This behavior is a specific approach to strategic deterrence that seeks to incorporate nonmilitary and military (nuclear and nonnuclear) means into a continuous spectrum of actions for deterrence, escalation management, and warfighting. Nuclear weapons are the foundation of credible strategic deterrence and signaling with these and other strategic capabilities could in theory be instrumental for deterring the escalation of a local conflict to a regional war.
Russian signaling varies from aggressive declarations from Putin himself but also Russian officials such as Medvedev or journalistic cronies, to medium to large scale strategic exercises like the infamous Grom. Likewise, on the international stage, Russia has shown restraint by reimplementing the Reagan-Gorbachev declaration, but also deliberate disrespect of arms control agreements, notably by suspending its participation to the New START treaty.

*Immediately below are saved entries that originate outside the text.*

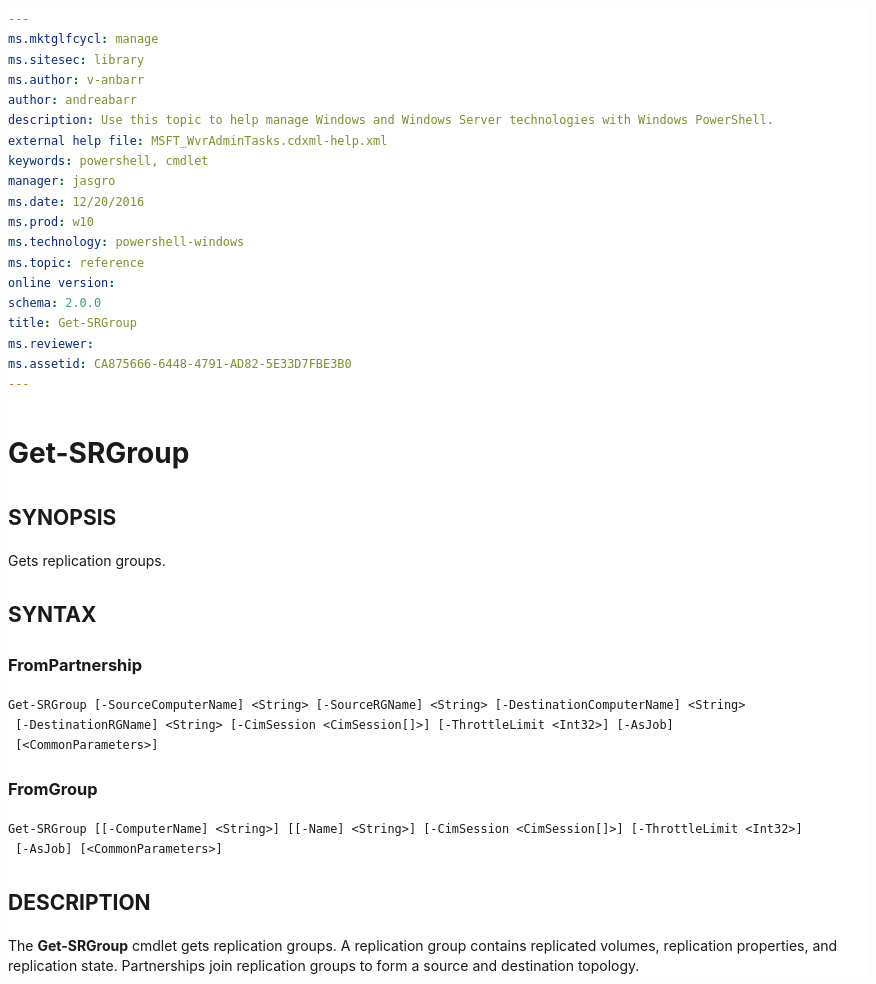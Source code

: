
 ```yaml
---
ms.mktglfcycl: manage
ms.sitesec: library
ms.author: v-anbarr
author: andreabarr
description: Use this topic to help manage Windows and Windows Server technologies with Windows PowerShell.
external help file: MSFT_WvrAdminTasks.cdxml-help.xml
keywords: powershell, cmdlet
manager: jasgro
ms.date: 12/20/2016
ms.prod: w10
ms.technology: powershell-windows
ms.topic: reference
online version: 
schema: 2.0.0
title: Get-SRGroup
ms.reviewer:
ms.assetid: CA875666-6448-4791-AD82-5E33D7FBE3B0
---
```


# Get-SRGroup

## SYNOPSIS
Gets replication groups.

## SYNTAX

### FromPartnership
```
Get-SRGroup [-SourceComputerName] <String> [-SourceRGName] <String> [-DestinationComputerName] <String>
 [-DestinationRGName] <String> [-CimSession <CimSession[]>] [-ThrottleLimit <Int32>] [-AsJob]
 [<CommonParameters>]
```

### FromGroup
```
Get-SRGroup [[-ComputerName] <String>] [[-Name] <String>] [-CimSession <CimSession[]>] [-ThrottleLimit <Int32>]
 [-AsJob] [<CommonParameters>]
```

## DESCRIPTION
The **Get-SRGroup** cmdlet gets replication groups.
A replication group contains replicated volumes, replication properties, and replication state.
Partnerships join replication groups to form a source and destination topology.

In practice, however, Russia’s use of strategic deterrence signaling in this conflict has been met with mixed results insofar as it has not compelled the cessation of or constraints on Western lethal aid to Ukraine, even though it may have, at least in the eyes of Russian officials, deterred direct Western intervention.
Consequently, there might be more to expect from Russia, depending on the evolution of the daily battlefield in Ukraine. If the use of a nuclear weapon is still very unlikely, some other strategic moves in the hybrid domain (cyberattacks, attacks on undersea cables, information manipulation) could also serve as signaling.